● **What to do**:
If a line in the records below contains "chân", copy that line.

● **Data for review**:

════════════════

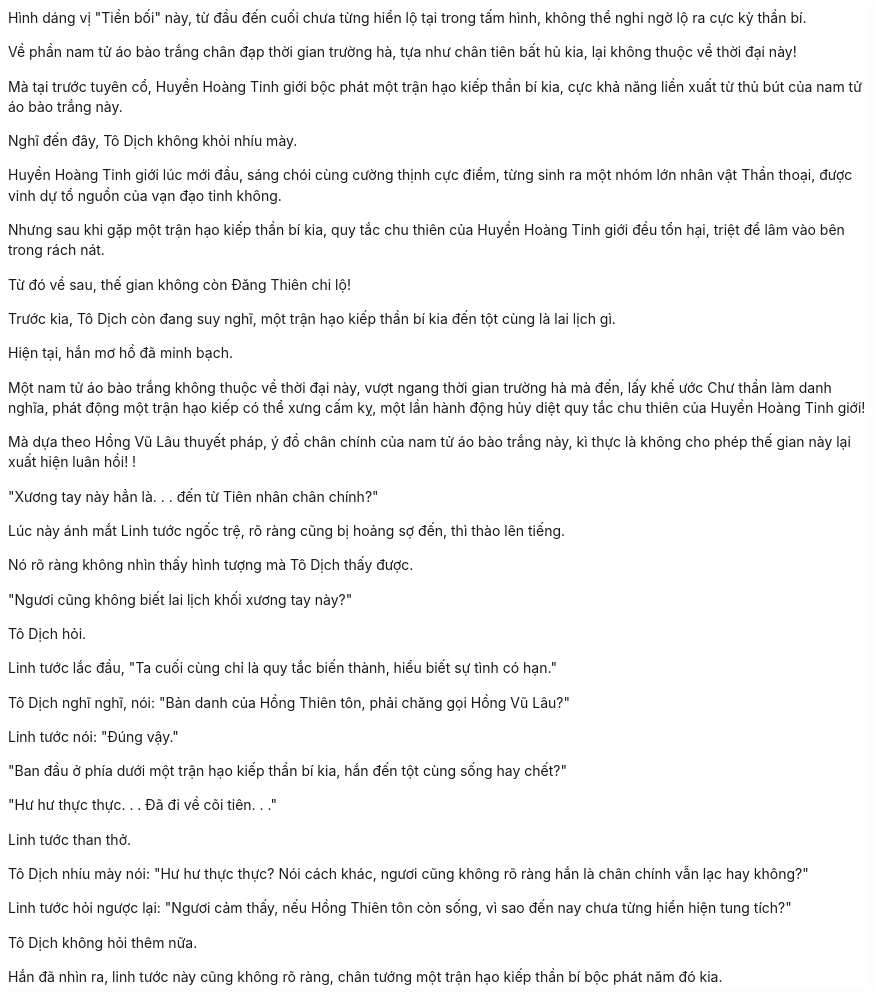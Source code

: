 Hình dáng vị "Tiền bối" này, từ đầu đến cuối chưa từng hiển lộ tại trong tấm hình, không thể nghi ngờ lộ ra cực kỳ thần bí.

Về phần nam tử áo bào trắng chân đạp thời gian trường hà, tựa như chân tiên bất hủ kia, lại không thuộc về thời đại này!

Mà tại trước tuyên cổ, Huyền Hoàng Tinh giới bộc phát một trận hạo kiếp thần bí kia, cực khả năng liền xuất từ thủ bút của nam tử áo bào trắng này.

Nghĩ đến đây, Tô Dịch không khỏi nhíu mày.

Huyền Hoàng Tinh giới lúc mới đầu, sáng chói cùng cường thịnh cực điểm, từng sinh ra một nhóm lớn nhân vật Thần thoại, được vinh dự tổ nguồn của vạn đạo tinh không.

Nhưng sau khi gặp một trận hạo kiếp thần bí kia, quy tắc chu thiên của Huyền Hoàng Tinh giới đều tổn hại, triệt để lâm vào bên trong rách nát.

Từ đó về sau, thế gian không còn Đăng Thiên chi lộ!

Trước kia, Tô Dịch còn đang suy nghĩ, một trận hạo kiếp thần bí kia đến tột cùng là lai lịch gì.

Hiện tại, hắn mơ hồ đã minh bạch.

Một nam tử áo bào trắng không thuộc về thời đại này, vượt ngang thời gian trường hà mà đến, lấy khế ước Chư thần làm danh nghĩa, phát động một trận hạo kiếp có thể xưng cấm kỵ, một lần hành động hủy diệt quy tắc chu thiên của Huyền Hoàng Tinh giới!

Mà dựa theo Hồng Vũ Lâu thuyết pháp, ý đồ chân chính của nam tử áo bào trắng này, kì thực là không cho phép thế gian này lại xuất hiện luân hồi! !

"Xương tay này hẳn là. . . đến từ Tiên nhân chân chính?"

Lúc này ánh mắt Linh tước ngốc trệ, rõ ràng cũng bị hoảng sợ đến, thì thào lên tiếng.

Nó rõ ràng không nhìn thấy hình tượng mà Tô Dịch thấy được.

"Ngươi cũng không biết lai lịch khối xương tay này?"

Tô Dịch hỏi.

Linh tước lắc đầu, "Ta cuối cùng chỉ là quy tắc biến thành, hiểu biết sự tình có hạn."

Tô Dịch nghĩ nghĩ, nói: "Bản danh của Hồng Thiên tôn, phải chăng gọi Hồng Vũ Lâu?"

Linh tước nói: "Đúng vậy."

"Ban đầu ở phía dưới một trận hạo kiếp thần bí kia, hắn đến tột cùng sống hay chết?"

"Hư hư thực thực. . . Đã đi về cõi tiên. . ."

Linh tước than thở.

Tô Dịch nhíu mày nói: "Hư hư thực thực? Nói cách khác, ngươi cũng không rõ ràng hắn là chân chính vẫn lạc hay không?"

Linh tước hỏi ngược lại: "Ngươi cảm thấy, nếu Hồng Thiên tôn còn sống, vì sao đến nay chưa từng hiển hiện tung tích?"

Tô Dịch không hỏi thêm nữa.

Hắn đã nhìn ra, linh tước này cũng không rõ ràng, chân tướng một trận hạo kiếp thần bí bộc phát năm đó kia.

════════════════

● **Exercise response**:
Về phần nam tử áo bào trắng chân đạp thời gian trường hà, tựa như chân tiên bất hủ kia, lại không thuộc về thời đại này!
Mà dựa theo Hồng Vũ Lâu thuyết pháp, ý đồ chân chính của nam tử áo bào trắng này, kì thực là không cho phép thế gian này lại xuất hiện luân hồi! !
"Xương tay này hẳn là. . . đến từ Tiên nhân chân chính?"
Tô Dịch nhíu mày nói: "Hư hư thực thực? Nói cách khác, ngươi cũng không rõ ràng hắn là chân chính vẫn lạc hay không?"
Hắn đã nhìn ra, linh tước này cũng không rõ ràng, chân tướng một trận hạo kiếp thần bí bộc phát năm đó kia.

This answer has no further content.